Changing Software and Legacy Code
Changing code is great. It's what we do for a living. But there are ways of changing code that make life difficult, and there are ways that make it much easier. In the industry, we haven't spoken about that much. The closest we've gotten is the literature on refactoring. I think we can broaden the discussion a bit and talk about how to deal with code in the thorniest of situations. To do that, we have to dig deeper into the mechanics of change.
Four Reasons to Change Software
For simplicity's sake, let's look at four primary reasons to change software.
-
Adding a feature
-
Fixing a bug
-
Improving the design
-
Optimizing resource usage
Adding Features and Fixing Bugs
Adding a feature seems like the most straightforward type of change to make. The software behaves one way, and users say that the system needs to do something else also.
Suppose that we are working on a web-based application, and a manager tells us that she wants the company logo moved from the left side of a page to the right side. We talk to her about it and discover it isn't quite so simple. She wants to move the logo, but she wants other changes, too. She'd like to make it animated for the next release. Is this fixing a bug or adding a new feature? It depends on your point of view. From the point of view of the customer, she is definitely asking us to fix a problem. Maybe she saw the site and attended a meeting with people in her department, and they decided to change the logo placement and ask for a bit more functionality. From a developer's point of view, the change could be seen as a completely new feature. "If they just stopped changing their minds, we'd be done by now." But in some organizations the logo move is seen as just a bug fix, regardless of the fact that the team is going to have to do a lot of fresh work.
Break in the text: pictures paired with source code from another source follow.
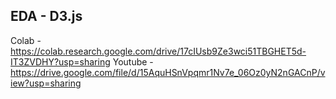 ## EDA - D3.js
Colab - https://colab.research.google.com/drive/17cIUsb9Ze3wci51TBGHET5d-IT3ZVDHY?usp=sharing 
Youtube - https://drive.google.com/file/d/15AquHSnVpqmr1Nv7e_06Oz0yN2nGACnP/view?usp=sharing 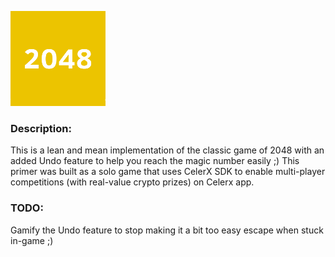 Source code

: ![alt text](https://raw.githubusercontent.com/hackerspark/2048/gh-pages/meta/apple-touch-icon.png)

### Description:
This is a lean and mean implementation of the classic game of 2048 with an added Undo feature to help you reach the magic number easily ;)
This primer was built as a solo game that uses CelerX SDK to enable multi-player competitions (with real-value crypto prizes) on Celerx app.

### TODO:
Gamify the Undo feature to stop making it a bit too easy escape when stuck in-game ;)
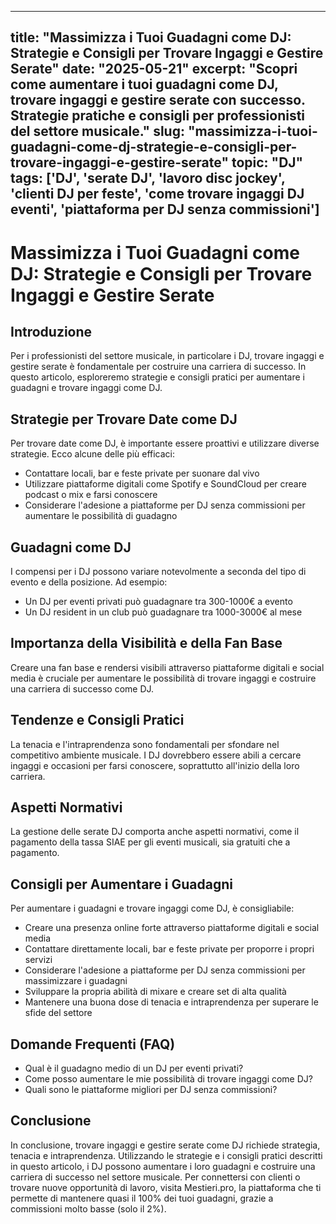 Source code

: 
---
title: "Massimizza i Tuoi Guadagni come DJ: Strategie e Consigli per Trovare Ingaggi e Gestire Serate"
date: "2025-05-21"
excerpt: "Scopri come aumentare i tuoi guadagni come DJ, trovare ingaggi e gestire serate con successo. Strategie pratiche e consigli per professionisti del settore musicale."
slug: "massimizza-i-tuoi-guadagni-come-dj-strategie-e-consigli-per-trovare-ingaggi-e-gestire-serate"
topic: "DJ"
tags: ['DJ', 'serate DJ', 'lavoro disc jockey', 'clienti DJ per feste', 'come trovare ingaggi DJ eventi', 'piattaforma per DJ senza commissioni']
---

# Massimizza i Tuoi Guadagni come DJ: Strategie e Consigli per Trovare Ingaggi e Gestire Serate

## Introduzione

Per i professionisti del settore musicale, in particolare i DJ, trovare ingaggi e gestire serate è fondamentale per costruire una carriera di successo. In questo articolo, esploreremo strategie e consigli pratici per aumentare i guadagni e trovare ingaggi come DJ.

## Strategie per Trovare Date come DJ

Per trovare date come DJ, è importante essere proattivi e utilizzare diverse strategie. Ecco alcune delle più efficaci:

* Contattare locali, bar e feste private per suonare dal vivo
* Utilizzare piattaforme digitali come Spotify e SoundCloud per creare podcast o mix e farsi conoscere
* Considerare l'adesione a piattaforme per DJ senza commissioni per aumentare le possibilità di guadagno

## Guadagni come DJ

I compensi per i DJ possono variare notevolmente a seconda del tipo di evento e della posizione. Ad esempio:

* Un DJ per eventi privati può guadagnare tra 300-1000€ a evento
* Un DJ resident in un club può guadagnare tra 1000-3000€ al mese

## Importanza della Visibilità e della Fan Base

Creare una fan base e rendersi visibili attraverso piattaforme digitali e social media è cruciale per aumentare le possibilità di trovare ingaggi e costruire una carriera di successo come DJ.

## Tendenze e Consigli Pratici

La tenacia e l'intraprendenza sono fondamentali per sfondare nel competitivo ambiente musicale. I DJ dovrebbero essere abili a cercare ingaggi e occasioni per farsi conoscere, soprattutto all'inizio della loro carriera.

## Aspetti Normativi

La gestione delle serate DJ comporta anche aspetti normativi, come il pagamento della tassa SIAE per gli eventi musicali, sia gratuiti che a pagamento.

## Consigli per Aumentare i Guadagni

Per aumentare i guadagni e trovare ingaggi come DJ, è consigliabile:

* Creare una presenza online forte attraverso piattaforme digitali e social media
* Contattare direttamente locali, bar e feste private per proporre i propri servizi
* Considerare l'adesione a piattaforme per DJ senza commissioni per massimizzare i guadagni
* Sviluppare la propria abilità di mixare e creare set di alta qualità
* Mantenere una buona dose di tenacia e intraprendenza per superare le sfide del settore

## Domande Frequenti (FAQ)

* Qual è il guadagno medio di un DJ per eventi privati?
* Come posso aumentare le mie possibilità di trovare ingaggi come DJ?
* Quali sono le piattaforme migliori per DJ senza commissioni?

## Conclusione

In conclusione, trovare ingaggi e gestire serate come DJ richiede strategia, tenacia e intraprendenza. Utilizzando le strategie e i consigli pratici descritti in questo articolo, i DJ possono aumentare i loro guadagni e costruire una carriera di successo nel settore musicale. Per connettersi con clienti o trovare nuove opportunità di lavoro, visita Mestieri.pro, la piattaforma che ti permette di mantenere quasi il 100% dei tuoi guadagni, grazie a commissioni molto basse (solo il 2%).
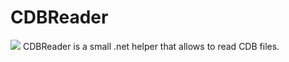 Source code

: # CDBReader
<img src="https://ci.appveyor.com/api/projects/status/y5f1rde486tsjocl?svg=true" />
CDBReader is a small .net helper that allows to read CDB files.
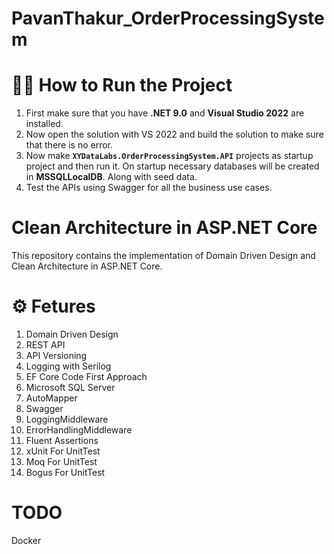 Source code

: # PavanThakur_OrderProcessingSystem

<!---
# 🔥 Attention!!

**Currently, UnitTest and Docker task is inprogress. It will be completed shortly.

Note : Currently Swapper APIs when clicked on Execute are not showing output on browser UI, but the response is getting logged using serilog. 
It can be checked inside PavanThakur_OrderProcessingSystem\logs\ folder.
-->

# 🏃‍♂️ How to Run the Project
  1. First make sure that you have **.NET 9.0** and **Visual Studio 2022** are installed.
  2. Now open the solution with VS 2022 and build the solution to make sure that there is no error.
  3. Now make **`XYDataLabs.OrderProcessingSystem.API`** projects as startup project and then run it. On startup necessary databases will be created in **MSSQLLocalDB**. Along with seed data.
  4. Test the APIs using Swagger for all the business use cases.

# Clean Architecture in ASP.NET Core
This repository contains the implementation of Domain Driven Design and Clean Architecture in ASP.NET Core.

# ⚙️ Fetures
1. Domain Driven Design
2. REST API
3. API Versioning
4. Logging with Serilog
5. EF Core Code First Approach 
5. Microsoft SQL Server
7. AutoMapper
8. Swagger 
9. LoggingMiddleware 
10. ErrorHandlingMiddleware
11. Fluent Assertions
12. xUnit For UnitTest
13. Moq For UnitTest
14. Bogus For UnitTest

# TODO
Docker
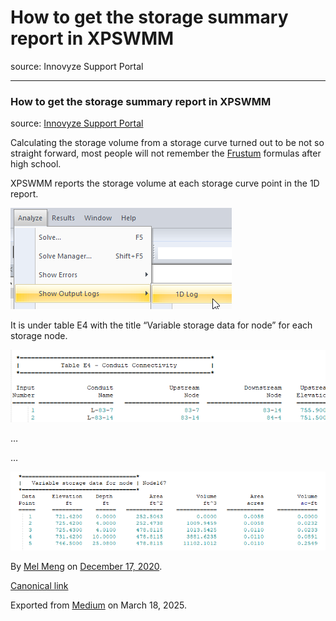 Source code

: # How to get the storage summary report in XPSWMM

source: Innovyze Support Portal

---

### How to get the storage summary report in XPSWMM

source: [Innovyze Support Portal](https://innovyze.force.com/support/s/article/How-to-get-the-storage-summary-report-in-XPSWMM)

Calculating the storage volume from a storage curve turned out to be not so straight forward, most people will not remember the [Frustum](https://en.wikipedia.org/wiki/Frustum#:~:text=In%20geometry%2C%20a%20frustum%20%28plural,right%20pyramid%20or%20right%20cone.) formulas after high school.

XPSWMM reports the storage volume at each storage curve point in the 1D report.

![](images\1_NOCGw6LGDTeyH-lBeuwY2w.png)

It is under table E4 with the title “Variable storage data for node” for each storage node.

![](images\1_2AD2-XIasJ5nBW2idFP0pA.png)

…

…

![](images\1_mVUvJrHPeJY8KIePWaYXkg.png)

By [Mel Meng](https://medium.com/@mel-meng-pe) on [December 17, 2020](https://medium.com/p/d77380b95a24).

[Canonical link](https://medium.com/@mel-meng-pe/how-to-get-the-storage-summary-report-in-xpswmm-d77380b95a24)

Exported from [Medium](https://medium.com) on March 18, 2025. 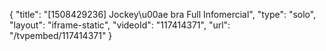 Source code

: {
    "title": "[1508429236] Jockey\u00ae bra Full Infomercial",
    "type": "solo",
    "layout": "iframe-static",
    "videoId": "117414371",
    "url": "\/tvpembed\/117414371"
}
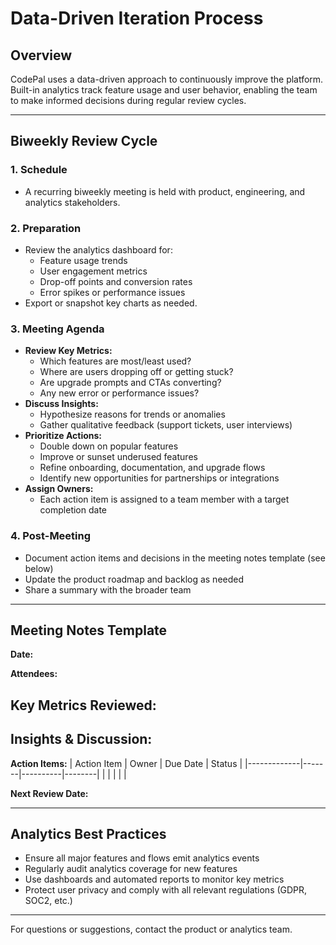 # Data-Driven Iteration Process

## Overview
CodePal uses a data-driven approach to continuously improve the platform. Built-in analytics track feature usage and user behavior, enabling the team to make informed decisions during regular review cycles.

---

## Biweekly Review Cycle

### 1. Schedule
- A recurring biweekly meeting is held with product, engineering, and analytics stakeholders.

### 2. Preparation
- Review the analytics dashboard for:
  - Feature usage trends
  - User engagement metrics
  - Drop-off points and conversion rates
  - Error spikes or performance issues
- Export or snapshot key charts as needed.

### 3. Meeting Agenda
- **Review Key Metrics:**
  - Which features are most/least used?
  - Where are users dropping off or getting stuck?
  - Are upgrade prompts and CTAs converting?
  - Any new error or performance issues?
- **Discuss Insights:**
  - Hypothesize reasons for trends or anomalies
  - Gather qualitative feedback (support tickets, user interviews)
- **Prioritize Actions:**
  - Double down on popular features
  - Improve or sunset underused features
  - Refine onboarding, documentation, and upgrade flows
  - Identify new opportunities for partnerships or integrations
- **Assign Owners:**
  - Each action item is assigned to a team member with a target completion date

### 4. Post-Meeting
- Document action items and decisions in the meeting notes template (see below)
- Update the product roadmap and backlog as needed
- Share a summary with the broader team

---

## Meeting Notes Template

**Date:**

**Attendees:**

**Key Metrics Reviewed:**
- 

**Insights & Discussion:**
- 

**Action Items:**
| Action Item | Owner | Due Date | Status |
|-------------|-------|----------|--------|
|             |       |          |        |

**Next Review Date:**

---

## Analytics Best Practices
- Ensure all major features and flows emit analytics events
- Regularly audit analytics coverage for new features
- Use dashboards and automated reports to monitor key metrics
- Protect user privacy and comply with all relevant regulations (GDPR, SOC2, etc.)

---

For questions or suggestions, contact the product or analytics team.  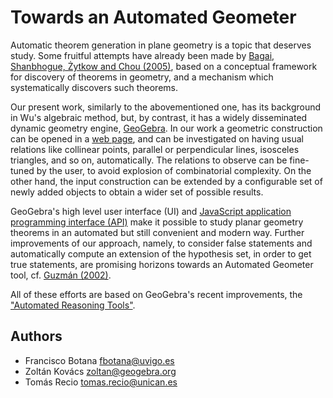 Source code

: # Towards an Automated Geometer

Automatic theorem generation in plane geometry is a topic that deserves study.
Some fruitful attempts have already been made by [Bagai, Shanbhogue, Żytkow and Chou (2005)](https://link.springer.com/chapter/10.1007%2F3-540-56804-2_39),
based on a conceptual framework for discovery of theorems in geometry, and a mechanism which
systematically discovers such theorems.

Our present work, similarly to the abovementioned one, has its background in Wu's algebraic
method, but, by contrast, it has a widely disseminated dynamic geometry engine, [GeoGebra](http://www.geogebra.org). In our work
a geometric construction can be opened in a [web page](http://htmlpreview.github.io/?https://github.com/kovzol/ag/blob/master/automated-geometer.html), and can be investigated on having
usual relations like collinear points, parallel or perpendicular lines, isosceles triangles,
and so on, automatically. The relations to observe can be fine-tuned by the user, to avoid explosion of combinatorial complexity. On the other hand, the input construction can be extended by a configurable set
of newly added objects to obtain a wider set of possible results.

GeoGebra's high level user interface (UI) and [JavaScript application programming interface (API)](https://wiki.geogebra.org/en/Reference:GeoGebra_Apps_API) make
it possible to study planar geometry theorems in an automated but still convenient and modern way. Further improvements of our approach, namely, to consider false statements and automatically compute an extension of the hypothesis set, in order to get true statements, are promising horizons towards an Automated Geometer tool, cf. [Guzmán (2002)](https://www.agapea.com/libros/La-experiencia-de-descubrir-en-geometria-9788495599346-i.htm).

All of these efforts are based on GeoGebra's recent improvements, the ["Automated Reasoning Tools"](https://github.com/kovzol/gg-art-doc).

## Authors

* Francisco Botana <fbotana@uvigo.es>
* Zoltán Kovács <zoltan@geogebra.org>
* Tomás Recio <tomas.recio@unican.es>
It is tempting to say that all of this is just subjective. You see it as a bug fix, and I see it as a feature, and that's the end of it. Sadly, though, in many organizations, bug fixes and features have to be tracked and accounted for separately because of contracts or quality initiatives. At the people level, we can go back and forth endlessly about whether we are adding features or fixing bugs, but it is all just changing code and other artifacts. Unfortunately, this talk about bug-fixing and feature addition masks something that is much more important to us technically: behavioral change. There is a big difference between adding new behavior and changing old behavior.
Behavior is the most important thing about software. It is what users depend on. Users like it when we add behavior (provided it is what they really wanted), but if we change or remove behavior they depend on (introduce bugs), they stop trusting us.
In the company logo example, are we adding behavior? Yes. After the change, the system will display a logo on the right side of the page. Are we getting rid of any behavior? Yes, there won't be a logo on the left side.
Let's look at a harder case. Suppose that a customer wants to add a logo to the right side of a page, but there wasn't one on the left side to start with. Yes, we are adding behavior, but are we removing any? Was anything rendered in the place where the logo is about to be rendered?
Are we changing behavior, adding it, or both?
It turns out that, for us, we can draw a distinction that is more useful to us as programmers. If we have to modify code (and HTML kind of counts as code), we could be changing behavior. If we are only adding code and calling it, we are often adding behavior. Let's look at another example. Here is a method on a Java class:
public class CDPlayer { public void addTrackListing(Track track) { ... } ... }
The class has a method that enables us to add track listings. Let's add another method that lets us replace track listings.
public class CDPlayer { public void addTrackListing(Track track) { ... } public void replaceTrackListing(String name, Track track) { ... } ... }
When we added that method, did we add new behavior to our application or change it? The answer is: neither. Adding a method doesn't change behavior unless the method is called somehow.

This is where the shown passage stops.